「私」を取り巻く世界

1998年3月18日

私たちは山や川、建物、さまざまな生き物が存在している「空間」にいる。

人は生まれたとき、突然、「時空」の中に放り出される。しばらくすると、自分の周りに「世界」が出来ていることに気がつく。 自分の周りの世界を初めて意識する3、4歳の頃。それから年月が経ち、10代、20代、30代……、と生きて行くにつれ、いろいろな世界のなかを通り過ぎて行く。

周囲を見渡すと、ある人はいつも楽しそうな世界を、またある人はいつも悲しく悲惨な世界に生きている。人生は不平等なものだと思うこともある。まるで本人の意思や行いとは無関係であるかのように、ある人のところには幸運が集中し、別の人のところには不運が集中しているように見えることもある。

人はすでに出来上がっている世界、誰かが作り上げた世界がすでにあり、その中を歩きながら、偶然に、時には楽しいこと、また時には悲しいことと遭遇しながら空間の中を通り過ぎているように思っている。偶然誰かと出会い、そして別れると思っている。

今の自分を取り巻いている世界は物理的、地理的な要素に加え、多くの人達から構成されている。家族、友人、知人、恋人、仕事関係の人、近所の人……。このような人々との出会いも、偶然なのであろうか。それとも必然であったのだろうか。

偶然と言えば偶然、必然と言えば必然であるのだが、サイコロを転がして、無作為に選ばれた者同士が偶然出会っているわけではないだろう。

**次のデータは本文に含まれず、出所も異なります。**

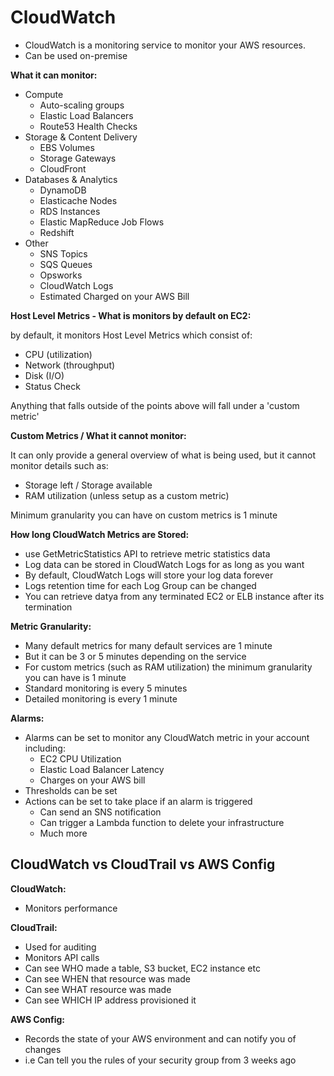 # CloudWatch

- CloudWatch is a monitoring service to monitor your AWS resources.
- Can be used on-premise

**What it can monitor:**

- Compute
  - Auto-scaling groups
  - Elastic Load Balancers
  - Route53 Health Checks
- Storage & Content Delivery
  - EBS Volumes
  - Storage Gateways
  - CloudFront
- Databases & Analytics
  - DynamoDB
  - Elasticache Nodes
  - RDS Instances
  - Elastic MapReduce Job Flows
  - Redshift
- Other
  - SNS Topics
  - SQS Queues
  - Opsworks
  - CloudWatch Logs
  - Estimated Charged on your AWS Bill

**Host Level Metrics - What is monitors by default on EC2:**

by default, it monitors Host Level Metrics which consist of:

- CPU (utilization)
- Network (throughput)
- Disk (I/O)
- Status Check

Anything that falls outside of the points above will fall under a 'custom metric'

**Custom Metrics / What it cannot monitor:**

It can only provide a general overview of what is being used,
but it cannot monitor details such as:

- Storage left / Storage available
- RAM utilization (unless setup as a custom metric)

Minimum granularity you can have on custom metrics is 1 minute

**How long CloudWatch Metrics are Stored:**

- use GetMetricStatistics API to retrieve metric statistics data
- Log data can be stored in CloudWatch Logs for as long as you want
- By default, CloudWatch Logs will store your log data forever
- Logs retention time for each Log Group can be changed
- You can retrieve datya from any terminated EC2 or ELB instance after its termination

**Metric Granularity:**

- Many default metrics for many default services are 1 minute
- But it can be 3 or 5 minutes depending on the service
- For custom metrics (such as RAM utilization) the minimum granularity you can have is 1 minute
- Standard monitoring is every 5 minutes
- Detailed monitoring is every 1 minute

**Alarms:**

- Alarms can be set to monitor any CloudWatch metric in your account including:
  - EC2 CPU Utilization
  - Elastic Load Balancer Latency
  - Charges on your AWS bill
- Thresholds can be set
- Actions can be set to take place if an alarm is triggered
  - Can send an SNS notification
  - Can trigger a Lambda function to delete your infrastructure
  - Much more

## CloudWatch vs CloudTrail vs AWS Config

**CloudWatch:**

- Monitors performance

**CloudTrail:**

- Used for auditing
- Monitors API calls
- Can see WHO made a table, S3 bucket, EC2 instance etc
- Can see WHEN that resource was made
- Can see WHAT resource was made
- Can see WHICH IP address provisioned it

**AWS Config:**

- Records the state of your AWS environment and can notify you of changes
- i.e Can tell you the rules of your security group from 3 weeks ago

一人の人間は、磁石のようなものかも知れない。この磁石は磁力が固定したものではなく、強さも、引き寄せる材質も、刻一刻と変化している。何を吸い寄せるか、変化し続けている。

私たちが生まれたとき、確かに物理的空間はすでにあった。そして時間と空間の中を手探りで進んで来たように思うが、実際はむしろ逆で、自分自身はいつも動かず、座標軸の中心にあり、周りの世界が自分のほうに向かって寄ってきているのかもしれない。中心である自分自身は動かず、そこにはいつも自分がいる。その中心をとりまく世界が動くとき、自分の前を通り過ぎる無数の物や人の中から、あるものだけを吸い寄せ、拾い上げているのかもしれない。

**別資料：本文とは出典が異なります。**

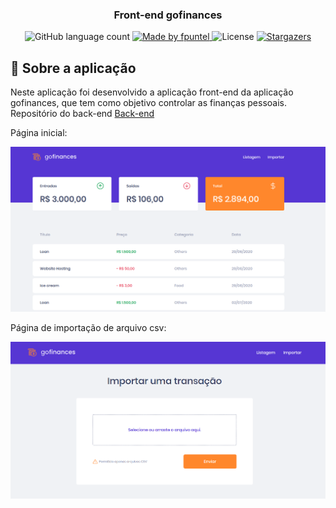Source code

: <h3 align="center">
  Front-end gofinances
</h3>

<p align="center">
  <img alt="GitHub language count" src="https://img.shields.io/github/languages/count/fpuntel/front-end-goFinances?color=%2304D361">

  <a href="https://rocketseat.com.br">
    <img alt="Made by fpuntel" src="https://img.shields.io/badge/made%20by-fpuntel-%2304D361">
  </a>

  <img alt="License" src="https://img.shields.io/badge/license-MIT-%2304D361">

  <a href="https://github.com/fpuntel/front-end-goFinances/stargazers">
    <img alt="Stargazers" src="https://img.shields.io/github/stars/fpuntel/front-end-goFinances?style=social?style=social">
  </a>
</p>

## :rocket: Sobre a aplicação

Neste aplicação foi desenvolvido a aplicação front-end da aplicação gofinances, que tem como objetivo controlar as finanças pessoais.
Repositório do back-end <a href="https://github.com/fpuntel/gostack-template-typeorm-upload">Back-end</a>

Página inicial: 

<img alt="Made by fpuntel" src="src/assets/front-end.png">

Página de importação de arquivo csv:

<img alt="Made by fpuntel" src="src/assets/importPage.png">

引き寄せる力はその人の業(ごう)、つまりそれまでの行いが決定する。磁石としての強さや、何を引き寄せるかは、その人が今、何をし、何を考えているかで変化し続ける。

世界が時間の流れに乗って自分のほうに向かってきたとき、そのときの自分自身の業が、そのときの自分にとって必要なものだけを引き寄せる。砂と鉄が混ざっていても、磁石は鉄だけを抜き出すように。

もし、ある人が自分の周りは素敵な世界だと思えるのなら、それは結局自分自身が引き寄せた世界である。自分自身の行いや思考の凝縮したものが今の自分をとりまく世界を形作っている。誰かがどこかからもってきてくれて、私やあなたにプレゼントしてくれたものではない。 すべて自分が引き寄せたものである。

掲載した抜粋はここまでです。